The 'hostile environment' policy was implemented under May's time as home secretary when she tried to reduce net immigration from around 250,000 to the 'tens of thousands'.

'The aim is to create, here in Britain, a really hostile environment for illegal immigrants,' she said in 2012. The approach, which included forcing banks, landlords and NHS Trusts to carry out checks on people's immigration status, has been heavily criticised following the Windrush scandal. 

Kettle, who forms part of the Church's mission and public affairs team, implied it is impossible to follow the Bible's teaching and support the Conservative's 'hostile environment' immigration policy.
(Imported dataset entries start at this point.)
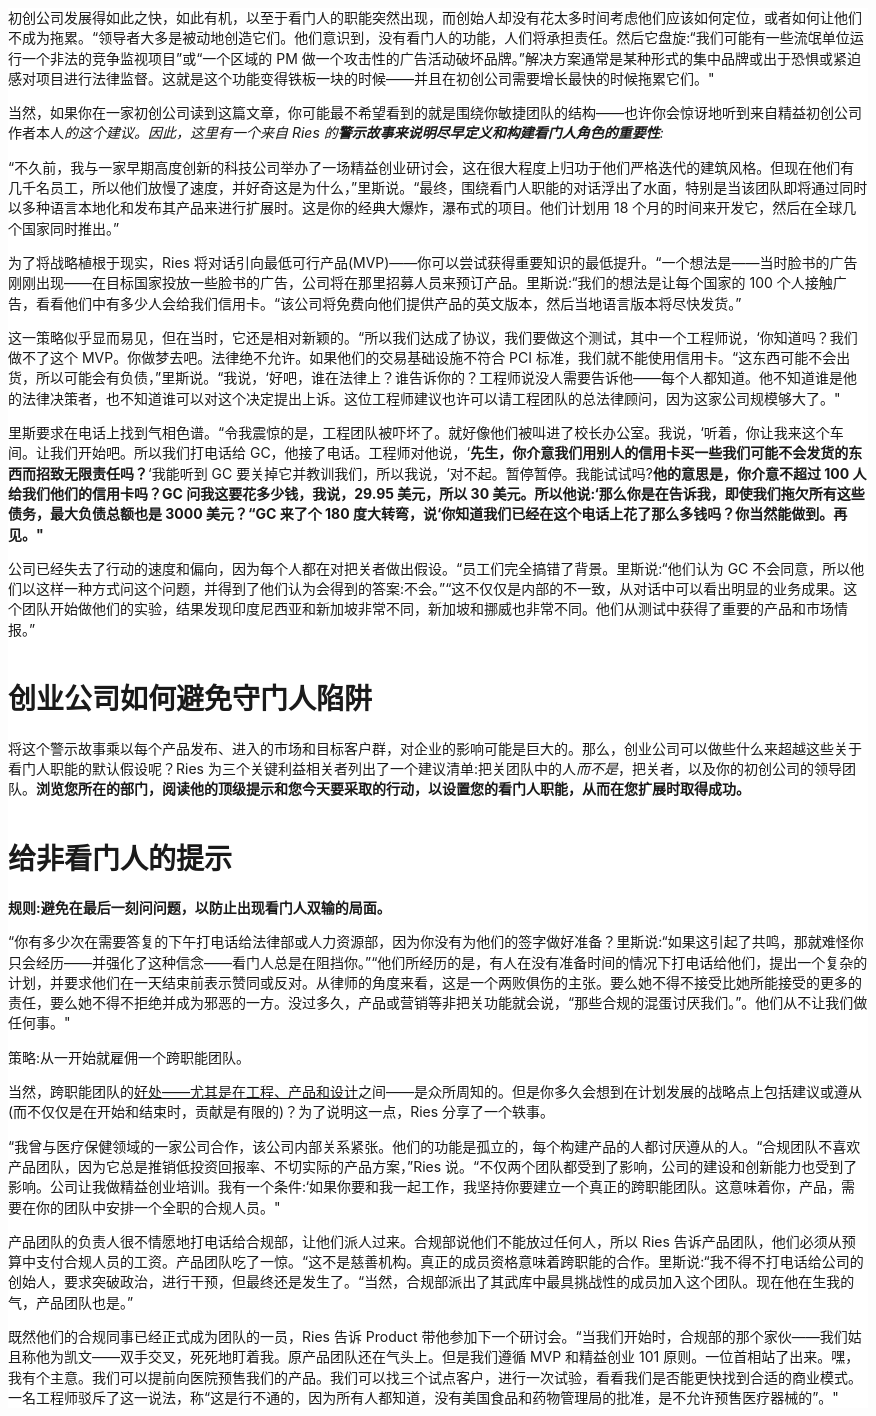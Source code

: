 初创公司发展得如此之快，如此有机，以至于看门人的职能突然出现，而创始人却没有花太多时间考虑他们应该如何定位，或者如何让他们不成为拖累。“领导者大多是被动地创造它们。他们意识到，没有看门人的功能，人们将承担责任。然后它盘旋:“我们可能有一些流氓单位运行一个非法的竞争监视项目”或“一个区域的 PM 做一个攻击性的广告活动破坏品牌。”解决方案通常是某种形式的集中品牌或出于恐惧或紧迫感对项目进行法律监督。这就是这个功能变得铁板一块的时候——并且在初创公司需要增长最快的时候拖累它们。"

当然，如果你在一家初创公司读到这篇文章，你可能最不希望看到的就是围绕你敏捷团队的结构——也许你会惊讶地听到来自精益初创公司作者本人*的这个建议。因此，这里有一个来自 Ries 的**警示故事来说明尽早定义和构建看门人角色的重要性**:*

“不久前，我与一家早期高度创新的科技公司举办了一场精益创业研讨会，这在很大程度上归功于他们严格迭代的建筑风格。但现在他们有几千名员工，所以他们放慢了速度，并好奇这是为什么，”里斯说。“最终，围绕看门人职能的对话浮出了水面，特别是当该团队即将通过同时以多种语言本地化和发布其产品来进行扩展时。这是你的经典大爆炸，瀑布式的项目。他们计划用 18 个月的时间来开发它，然后在全球几个国家同时推出。”

为了将战略植根于现实，Ries 将对话引向最低可行产品(MVP)——你可以尝试获得重要知识的最低提升。“一个想法是——当时脸书的广告刚刚出现——在目标国家投放一些脸书的广告，公司将在那里招募人员来预订产品。里斯说:“我们的想法是让每个国家的 100 个人接触广告，看看他们中有多少人会给我们信用卡。“该公司将免费向他们提供产品的英文版本，然后当地语言版本将尽快发货。”

这一策略似乎显而易见，但在当时，它还是相对新颖的。“所以我们达成了协议，我们要做这个测试，其中一个工程师说，‘你知道吗？我们做不了这个 MVP。你做梦去吧。法律绝不允许。如果他们的交易基础设施不符合 PCI 标准，我们就不能使用信用卡。“这东西可能不会出货，所以可能会有负债，”里斯说。“我说，‘好吧，谁在法律上？谁告诉你的？工程师说没人需要告诉他——每个人都知道。他不知道谁是他的法律决策者，也不知道谁可以对这个决定提出上诉。这位工程师建议也许可以请工程团队的总法律顾问，因为这家公司规模够大了。"

里斯要求在电话上找到气相色谱。“令我震惊的是，工程团队被吓坏了。就好像他们被叫进了校长办公室。我说，‘听着，你让我来这个车间。让我们开始吧。所以我们打电话给 GC，他接了电话。工程师对他说，‘**先生，你介意我们用别人的信用卡买一些我们可能不会发货的东西而招致无限责任吗？**‘我能听到 GC 要关掉它并教训我们，所以我说，‘对不起。暂停暂停。我能试试吗?**他的意思是，你介意不超过 100 人给我们他们的信用卡吗？GC 问我这要花多少钱，我说，29.95 美元，所以 30 美元。所以他说:‘那么你是在告诉我，即使我们拖欠所有这些债务，最大负债总额也是 3000 美元？“GC 来了个 180 度大转弯，说‘你知道我们已经在这个电话上花了那么多钱吗？你当然能做到。再见。"**

公司已经失去了行动的速度和偏向，因为每个人都在对把关者做出假设。“员工们完全搞错了背景。里斯说:“他们认为 GC 不会同意，所以他们以这样一种方式问这个问题，并得到了他们认为会得到的答案:不会。”“这不仅仅是内部的不一致，从对话中可以看出明显的业务成果。这个团队开始做他们的实验，结果发现印度尼西亚和新加坡非常不同，新加坡和挪威也非常不同。他们从测试中获得了重要的产品和市场情报。”

# 创业公司如何避免守门人陷阱

将这个警示故事乘以每个产品发布、进入的市场和目标客户群，对企业的影响可能是巨大的。那么，创业公司可以做些什么来超越这些关于看门人职能的默认假设呢？Ries 为三个关键利益相关者列出了一个建议清单:把关团队中的人*而不是*，把关者，以及你的初创公司的领导团队。**浏览您所在的部门，阅读他的顶级提示和您今天要采取的行动，以设置您的看门人职能，从而在您扩展时取得成功。**

# 给非看门人的提示

**规则:避免在最后一刻问问题，以防止出现看门人双输的局面。**

“你有多少次在需要答复的下午打电话给法律部或人力资源部，因为你没有为他们的签字做好准备？里斯说:“如果这引起了共鸣，那就难怪你只会经历——并强化了这种信念——看门人总是在阻挡你。”“他们所经历的是，有人在没有准备时间的情况下打电话给他们，提出一个复杂的计划，并要求他们在一天结束前表示赞同或反对。从律师的角度来看，这是一个两败俱伤的主张。要么她不得不接受比她所能接受的更多的责任，要么她不得不拒绝并成为邪恶的一方。没过多久，产品或营销等非把关功能就会说，“那些合规的混蛋讨厌我们。”。他们从不让我们做任何事。"

策略:从一开始就雇佣一个跨职能团队。

当然，跨职能团队的[好处——尤其是在](http://firstround.com/review/the-power-of-the-elastic-product-team-airbnbs-first-pm-on-how-to-build-your-own/ "null")[工程、产品和设计](http://firstround.com/review/defining-product-design-a-dispatch-from-airbnbs-design-chief/ "null")之间——是众所周知的。但是你多久会想到在计划发展的战略点上包括建议或遵从(而不仅仅是在开始和结束时，贡献是有限的)？为了说明这一点，Ries 分享了一个轶事。

“我曾与医疗保健领域的一家公司合作，该公司内部关系紧张。他们的功能是孤立的，每个构建产品的人都讨厌遵从的人。“合规团队不喜欢产品团队，因为它总是推销低投资回报率、不切实际的产品方案，”Ries 说。“不仅两个团队都受到了影响，公司的建设和创新能力也受到了影响。公司让我做精益创业培训。我有一个条件:‘如果你要和我一起工作，我坚持你要建立一个真正的跨职能团队。这意味着你，产品，需要在你的团队中安排一个全职的合规人员。"

产品团队的负责人很不情愿地打电话给合规部，让他们派人过来。合规部说他们不能放过任何人，所以 Ries 告诉产品团队，他们必须从预算中支付合规人员的工资。产品团队吃了一惊。“这不是慈善机构。真正的成员资格意味着跨职能的合作。里斯说:“我不得不打电话给公司的创始人，要求突破政治，进行干预，但最终还是发生了。“当然，合规部派出了其武库中最具挑战性的成员加入这个团队。现在他在生我的气，产品团队也是。”

既然他们的合规同事已经正式成为团队的一员，Ries 告诉 Product 带他参加下一个研讨会。“当我们开始时，合规部的那个家伙——我们姑且称他为凯文——双手交叉，死死地盯着我。原产品团队还在气头上。但是我们遵循 MVP 和精益创业 101 原则。一位首相站了出来。嘿，我有个主意。我们可以提前向医院预售我们的产品。我们可以找三个试点客户，进行一次试验，看看我们是否能更快找到合适的商业模式。一名工程师驳斥了这一说法，称“这是行不通的，因为所有人都知道，没有美国食品和药物管理局的批准，是不允许预售医疗器械的”。"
'There is enough evidence, already, that the measures which Parliament has incrementally approved in pursuit of this hostile environment are constructing an environment for everyone which is markedly nastier,' he said, writing in a personal capacity for a blog site.

'No one is illegal – that is, no one exists illegally. In some places it has been illegal for black and white people to make love. So dual-heritage people were in that context illegal, in exactly the same sense that "immigrants" may be "illegal" today. No one exists illegally, anywhere, ever. God's favour rests on each single one. Worse still, of course, is turning the adjective into a noun, "illegals".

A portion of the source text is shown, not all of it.